When the indicator rises above the 25 line, the trend is supposedly taking a positive turn. At least, according to the indicator. It’s the time in which traders consider opening a buy position, but only going forward with it upon receiving confirmation. What exactly is this confirmation? It is typically a candle following the current one that moves in the same direction. You can also interpret readings of other indicators that go in line with STC as a confirmation, too.
These same rules apply to negative trends, as well. When the indicator falls below the 75, some traders will in turn consider opening a sell position. It is, however, necessary to double-check the readings of any indicator you decide to use And yes, this includes STC.
With that in mind, what would be the best time to close the deal? The answer varies. There are some that claim it is when the indicator turns to the straight line. This means that the trend has run out of steam and a new trend is essential for opening another deal.
The calculation process of STC is done in the following order. First comes the computation of the 23-period and the 50-period EMA and the MACD values:
MACD = EMA1 – EMA2
In this formula, EMA1 = EMA (Close, Short Length) and EMA2 = EMA (Close, Long Length).
The second step is calculating the 10-period Stochastic from the MACD values:
Schaff = 100 x (MACD – %K (MACD)) / (%D (MACD) – %K (MACD))
In this formula, %K (MACD) = %KV (MACD, 10) and %D (MACD) = %DV (MACD, 10).
In the case of the STC indicator dropping, this indicates that the trend cycle is falling. Meanwhile, the price has a tendency to stabilize or follow the cycle to the downside. In the case of the STC indicator increasing, this implies that the trend cycle is moving upward. All while the price will likely stabilize or follow the cycle to the upside.
Not a perfect concept
Before you make the decision to utilize this indicator, it is important that you also understand its notable flaws. While the STC flaunts higher reliability than MACD, it is not perfect.
It has a tendency to linger in both overbought and oversold territory for an extensive period of time. It is because of this that the most common use of this indicator is for its original purpose. That being following the signal line up and down. Moreover, taking profits when the signal line hits either the top or bottom.
Consider the following hourly chart from Standard Pro Charts. It depicts the British pound and Japanese yen currency pair, GBP/JPY.
MACD generates its signal as soon as the MACD line crosses with the signal line. The STC indicator, on the other hand, generates its buy signal when the signal line turns up from 25. In other words, to imply that a bullish reversal is happening and signaling that it’s time to go long.

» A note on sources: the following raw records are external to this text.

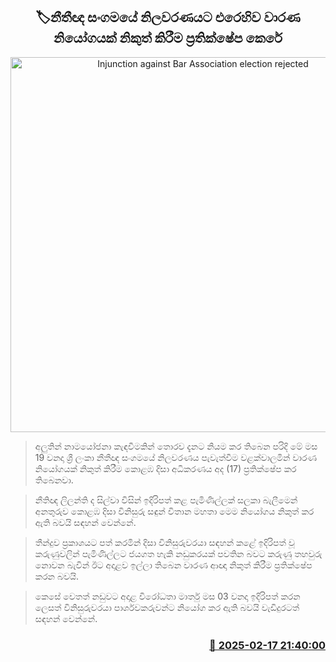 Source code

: <p align='center'><b><h2 align='center' title='Injunction against Bar Association election rejected'>🏷නීතීඥ සංගමයේ නිලවරණයට එරෙහිව වාරණ නියෝගයක් නිකුත් කිරීම ප්‍රතික්ෂේප කෙරේ</h2></b></p>
<p align='center'><img src='https://helakuru.sgp1.cdn.digitaloceanspaces.com/esana/images/lib/court-gg.jpg' width='600' alt='Injunction against Bar Association election rejected'></p>

> අලුතින් නාමයෝජනා කැඳවීමකින් තොරව දැනට නියම කර තිබෙන පරිදි මේ මස 19 වනදා ශ්‍රී ලංකා නීතීඥ සංගමයේ නිලවරණය පැවැත්වීම වළක්වාලමින් වාරණ නියෝගයක් නිකුත් කිරීම කොළඹ දිසා අධිකරණය අද (17) ප්‍රතික්ෂේප කර තිබෙනවා.

> නීතිඥ ලිලන්ති ද සිල්වා විසින් ඉදිරිපත් කළ පැමිණිල්ලක් සලකා බැලීමෙන් අනතුරුව කොළඹ දිසා විනිසුරු සඳුන් විතාන මහතා මෙම නියෝගය නිකුත් කර ඇති බවයි සඳහන් වෙන්නේ.

> තීන්දුව ප්‍රකාශයට පත් කරමින් දිසා විනිසුරුවරයා සඳහන් කළේ ඉදිරිපත් වූ කරුණුවලින් පැමිණිල්ලට ජයගත හැකි නඩුකරයක් පවතින බවට කරුණු තහවුරු නොවන බැවින් ඊට අදාළව ඉල්ලා තිබෙන වාරණ ආඥා නිකුත් කිරීම ප්‍රතික්ෂේප කරන බවයි.

> කෙසේ වෙතත් නඩුවට අදාළ විරෝධතා මාර්තු මස 03 වනදා ඉදිරිපත් කරන ලෙසත් විනිසුරුවරයා පාර්ශවකරුවන්ට නියෝග කර ඇති බවයි වැඩිදුරටත් සඳහන් වෙන්නේ. 



<h3 align='right'><a href='https://www.helakuru.lk/esana/p/107561/'>📅 2025-02-17 21:40:00</a></h3>
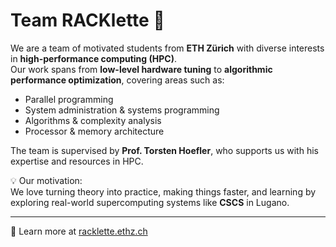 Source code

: # Team RACKlette 🧀

We are a team of motivated students from **ETH Zürich** with diverse interests in **high-performance computing (HPC)**.  
Our work spans from **low-level hardware tuning** to **algorithmic performance optimization**, covering areas such as:

- Parallel programming  
- System administration & systems programming  
- Algorithms & complexity analysis  
- Processor & memory architecture  

The team is supervised by **Prof. Torsten Hoefler**, who supports us with his expertise and resources in HPC.  

💡 Our motivation:  
We love turning theory into practice, making things faster, and learning by exploring real-world supercomputing systems like **CSCS** in Lugano.  

---

🔗 Learn more at [racklette.ethz.ch](https://racklette.ethz.ch)  
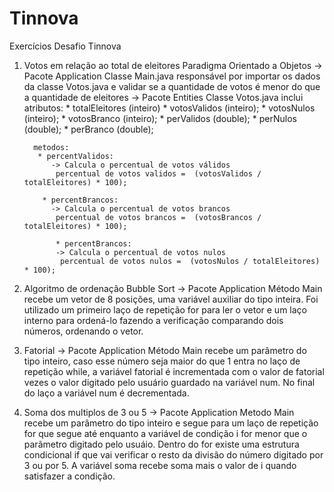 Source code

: # Tinnova

Exercícios Desafio Tinnova
1) Votos em relação ao total de eleitores
    Paradigma Orientado a Objetos
  -> Pacote Application
      Classe Main.java responsável por importar os dados da classe Votos.java e validar se a quantidade de votos é menor do que a quantidade de eleitores 
  -> Pacote Entities
      Classe Votos.java inclui
         atributos: 
            * totalEleitores (inteiro)
            * votosValidos (inteiro);
            * votosNulos (inteiro);
            * votosBranco (inteiro);
            * perValidos (double);
            * perNulos (double);
            * perBranco (double);

         metodos:
          * percentValidos:
             -> Calcula o percentual de votos válidos 
              percentual de votos validos =  (votosValidos / totalEleitores) * 100);

           * percentBrancos:
             -> Calcula o percentual de votos brancos
              percentual de votos brancos =  (votosBrancos / totalEleitores) * 100);

              * percentBrancos:
              -> Calcula o percentual de votos nulos
               percentual de votos nulos =  (votosNulos / totalEleitores) * 100);



2) Algoritmo de ordenação Bubble Sort 
   -> Pacote Application 
       Método Main recebe um vetor de 8 posições, uma variável auxiliar do tipo inteira.
       Foi utilizado um primeiro laço de repetição for para ler o vetor e um laço interno para ordená-lo
       fazendo a verificação comparando dois números, ordenando o vetor.
       
       
3) Fatorial
  -> Pacote Application 
     Método Main recebe um parâmetro do tipo inteiro, caso esse número seja maior do que 1 entra no laço 
     de repetição while, a variável fatorial é incrementada com o valor de fatorial vezes o valor digitado 
     pelo usuário guardado na variável num. No final do laço a variável num é decrementada.
     
     
4) Soma dos multiplos de 3 ou 5
   -> Pacote Application 
      Metodo Main recebe um parâmetro do tipo inteiro e segue para um laço de repetição for que segue até 
      enquanto a variável de condição i for menor que o parãmetro digitado pelo usuáio. Dentro do for existe
      uma estrutura condicional if que vai verificar o resto da divisão do número digitado por 3 ou por 5.
      A variável soma recebe soma mais o valor de i quando satisfazer a condição.
      
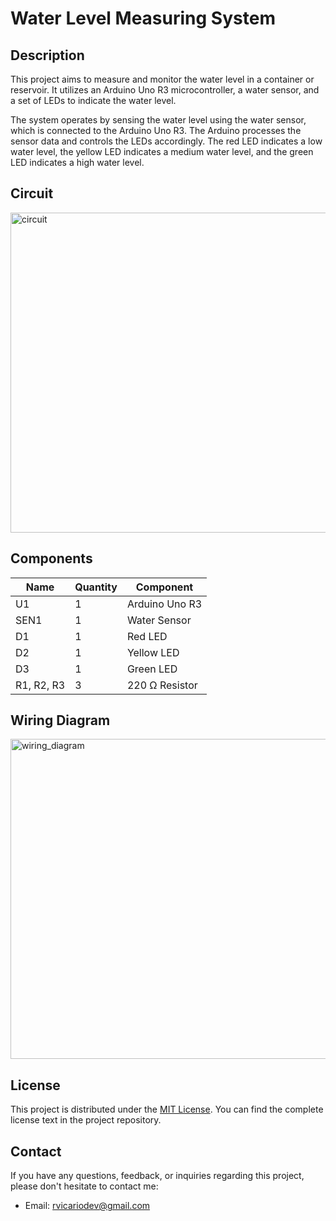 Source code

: # Water Level Measuring System

## Description

This project aims to measure and monitor the water level in a container or reservoir. It utilizes an Arduino Uno R3 microcontroller, a water sensor, and a set of LEDs to indicate the water level.

The system operates by sensing the water level using the water sensor, which is connected to the Arduino Uno R3. The Arduino processes the sensor data and controls the LEDs accordingly. The red LED indicates a low water level, the yellow LED indicates a medium water level, and the green LED indicates a high water level.

## Circuit

<img width="512" alt="circuit" src="https://github.com/roberrevil/Arduino-Water-Level-Measuring-System/assets/119845903/91b250ff-7990-4800-bad3-25b59325c60d">

## Components

| Name  | Quantity | Component |
|-------|----------|-----------|
| U1 | 1 | Arduino Uno R3 |
| SEN1 | 1 | Water Sensor |
| D1 | 1 | Red LED |
| D2 | 1 | Yellow LED |
| D3 | 1 | Green LED |
| R1, R2, R3 | 3 | 220 Ω Resistor |

## Wiring Diagram

<img width="512" alt="wiring_diagram" src="https://github.com/roberrevil/Water-Level-Measuring-System/assets/119845903/fc0e8c00-8bb1-4ac5-aafa-6dc15e5fa2c1">

## License

This project is distributed under the [MIT License](https://opensource.org/licenses/MIT). You can find the complete license text in the project repository.

## Contact

If you have any questions, feedback, or inquiries regarding this project, please don't hesitate to contact me:

- Email: [rvicariodev@gmail.com](mailto:rvicariodev@gmail.com)
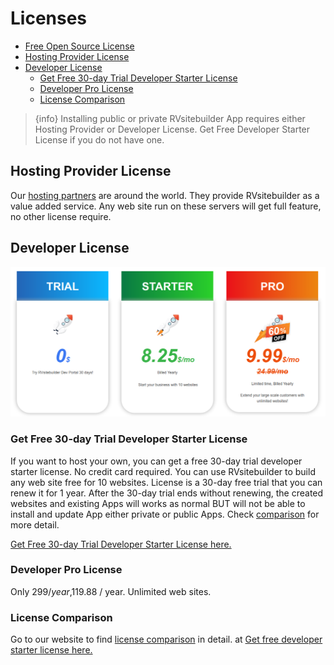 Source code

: # Licenses

  <!-- - [Free Open Source License](#Free-Open-Source-License) -->

- [Free Open Source License](#free-open-source-license)
- [Hosting Provider License](#hosting-provider-license)
- [Developer License](#developer-license)
  - [Get Free 30-day Trial Developer Starter License](#get-free-30-day-trial-developer-starter-license)
  - [Developer Pro License](#developer-pro-license)
  - [License Comparison](#license-comparison)

<!-- TODO: @sirishom revise ใหม่อีกนะครับ ตัว open source comment ไว้ก่อน-->

> {info} Installing public or private RVsitebuilder App requires either Hosting Provider or Developer License. Get Free Developer Starter License if you do not have one.

<!--
## Free Open Source License
Suitable for end-user looking for a free CMS with drag and drop editor. It comes with free basic templates. But cannot install public or private RVsitebuilder's app to extend its functionalities. -->


## Hosting Provider License
Our [hosting partners](https://rvsitebuilder.com/hosting-partner/) are around the world. They provide RVsitebuilder as a value added service. Any web site run on these servers will get full feature, no other license require. 


## Developer License

![Developer License Plan](images/Licenses.png)

### Get Free 30-day Trial Developer Starter License 


If you want to host your own, you can get a free 30-day trial developer starter license. No credit card required. You can use RVsitebuilder to build any web site free for 10 websites. License is a 30-day free trial that you can renew it for 1 year. After the 30-day trial ends without renewing, the created websites and existing Apps will works as normal BUT will not be able to install and update App either private or public Apps. Check [comparison](https://dev.rvsitebuilder.com/developer-licenses) for more detail. 

[Get Free 30-day Trial Developer Starter License here.](https://dev.rvsitebuilder.com)


### Developer Pro License

Only $299 / year,$119.88 / year. Unlimited web sites. 


### License Comparison

<!-- TODO: @sirishom link มียัง -->
Go to our website to find [license comparison](https://dev.rvsitebuilder.com/developer-licenses) in detail. at [Get free developer starter license here.](https://dev.rvsitebuilder.com)

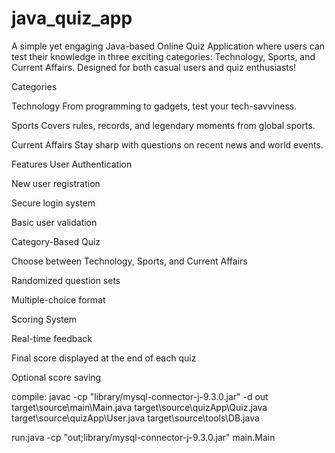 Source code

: # java_quiz_app
A simple yet engaging Java-based Online Quiz Application where users can test their knowledge in three exciting categories: Technology, Sports, and Current Affairs. Designed for both casual users and quiz enthusiasts!

Categories

Technology
From programming to gadgets, test your tech-savviness.

Sports
Covers rules, records, and legendary moments from global sports.

 Current Affairs
Stay sharp with questions on recent news and world events.

 Features
User Authentication

New user registration

Secure login system

Basic user validation

Category-Based Quiz

Choose between Technology, Sports, and Current Affairs

Randomized question sets

Multiple-choice format

Scoring System

Real-time feedback

Final score displayed at the end of each quiz

Optional score saving

compile: javac -cp "library/mysql-connector-j-9.3.0.jar" -d out target\source\main\Main.java target\source\quizApp\Quiz.java target\source\quizApp\User.java target\source\tools\DB.java

run:java -cp "out;library/mysql-connector-j-9.3.0.jar" main.Main
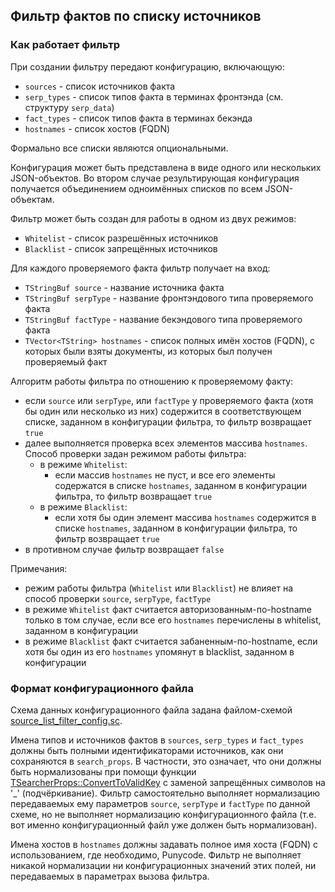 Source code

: ## Фильтр фактов по списку источников


### Как работает фильтр


При создании фильтру передают конфигурацию, включающую:

- `sources` - список источников факта
- `serp_types` - список типов факта в терминах фронтэнда (см. структуру `serp_data`)
- `fact_types` - список типов факта в терминах бекэнда
- `hostnames` - список хостов (FQDN)


Формально все списки являются опциональными.


Конфигурация может быть представлена в виде одного или нескольких JSON-объектов.
Во втором случае результирующая конфигурация получается объединением одноимённых списков по всем JSON-объектам.


Фильтр может быть создан для работы в одном из двух режимов:

- `Whitelist` - список разрешённых источников
- `Blacklist` - список запрещённых источников


Для каждого проверяемого факта фильтр получает на вход:

- `TStringBuf source` - название источника факта
- `TStringBuf serpType` - название фронтэндового типа проверяемого факта
- `TStringBuf factType` - название бекэндового типа проверяемого факта
- `TVector<TString> hostnames` - список полных имён хостов (FQDN), с которых были взяты документы, из которых был получен проверяемый факт


Алгоритм работы фильтра по отношению к проверяемому факту:

- если `source` или `serpType`, или `factType` у проверяемого факта (хотя бы один или несколько из них) содержится в соответствующем списке, заданном в конфигурации фильтра, то фильтр возвращает `true`
- далее выполняется проверка всех элементов массива `hostnames`. Способ проверки задан режимом работы фильтра:
  - в режиме `Whitelist`:
    - если массив `hostnames` не пуст, и все его элементы содержатся в списке `hostnames`, заданном в конфигурации фильтра, то фильтр возвращает `true`
  - в режиме `Blacklist`: 
    - если хотя бы один элемент массива `hostnames` содержится в списке `hostnames`, заданном в конфигурации фильтра, то фильтр возвращает `true`
- в противном случае фильтр возвращает `false`


Примечания:

- режим работы фильтра (`Whitelist` или `Blacklist`) не влияет на способ проверки `source`, `serpType`, `factType`
- в режиме `Whitelist` факт считается авторизованным-по-hostname только в том случае, если все его `hostnames` перечислены в whitelist, заданном в конфигурации
- в режиме `Blacklist` факт считается забаненным-по-hostname, если хотя бы один из его `hostnames` упомянут в blacklist, заданном в конфигурации


### Формат конфигурационного файла


Схема данных конфигурационного файла задана файлом-схемой [source_list_filter_config.sc](https://a.yandex-team.ru/arc/trunk/arcadia/kernel/facts/source_list_filter/source_list_filter_config.sc).


Имена типов и источников фактов в `sources`, `serp_types` и `fact_types` должны быть полными идентификаторами источников, как они сохраняются в `search_props`.
В частности, это означает, что они должны быть нормализованы при помощи функции [TSearcherProps::ConvertToValidKey](https://a.yandex-team.ru/arc/trunk/arcadia/search/session/searcherprops.h?rev=r9456152#L63) с заменой запрещённых символов на '_' (подчёркивание).
Фильтр самостоятельно выполняет нормализацию передаваемых ему параметров `source`, `serpType` и `factType` по данной схеме, но не выполняет нормализацию конфигурационного файла (т.е. вот именно конфигурационный файл уже должен быть нормализован).


Имена хостов в `hostnames` должны задавать полное имя хоста (FQDN) с использованием, где необходимо, Punycode.
Фильтр не выполняет никакой нормализации ни конфигурационных значений этих полей, ни передаваемых в параметрах вызова фильтра.
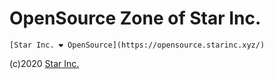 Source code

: # OpenSource Zone of Star Inc.

    [Star Inc. ❤️ OpenSource](https://opensource.starinc.xyz/)

(c)2020 [Star Inc.](https://github.com/star-inc)
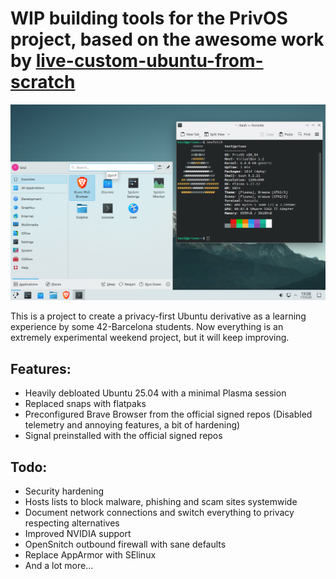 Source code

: # WIP building tools for the PrivOS project, based on the awesome work by [live-custom-ubuntu-from-scratch](https://github.com/mvallim/live-custom-ubuntu-from-scratch)

![Screenshot](https://github.com/polkaulfield/privOS-builder/blob/master/images/privos.png)

This is a project to create a privacy-first Ubuntu derivative as a learning experience by some 42-Barcelona students.
Now everything is an extremely experimental weekend project, but it will keep improving.

## Features:
* Heavily debloated Ubuntu 25.04 with a minimal Plasma session
* Replaced snaps with flatpaks
* Preconfigured Brave Browser from the official signed repos (Disabled telemetry and annoying features, a bit of hardening)
* Signal preinstalled with the official signed repos

## Todo:
* Security hardening
* Hosts lists to block malware, phishing and scam sites systemwide
* Document network connections and switch everything to privacy respecting alternatives
* Improved NVIDIA support
* OpenSnitch outbound firewall with sane defaults
* Replace AppArmor with SElinux
* And a lot more...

Alternatively, when the signal line turns down from 75, essentially indicating a downside reversal is unfolding. Therefore, the time has come for a short sale.
Take note of the fact that the STC line was able to generate a buy signal with the pair around 140.00. Moreover, it indicated that the market was overbought at 142.45, which is a 245-pip move. MACD did not do this until the move was underway. The next signal was a sell signal, whose creation was at roughly 144.00. From here, it would last until 141.50, which is a 250-pip move.
There is one main takeaway from this example. The occurrence of these moves are ahead of the buy and sell signals that the MACD generates.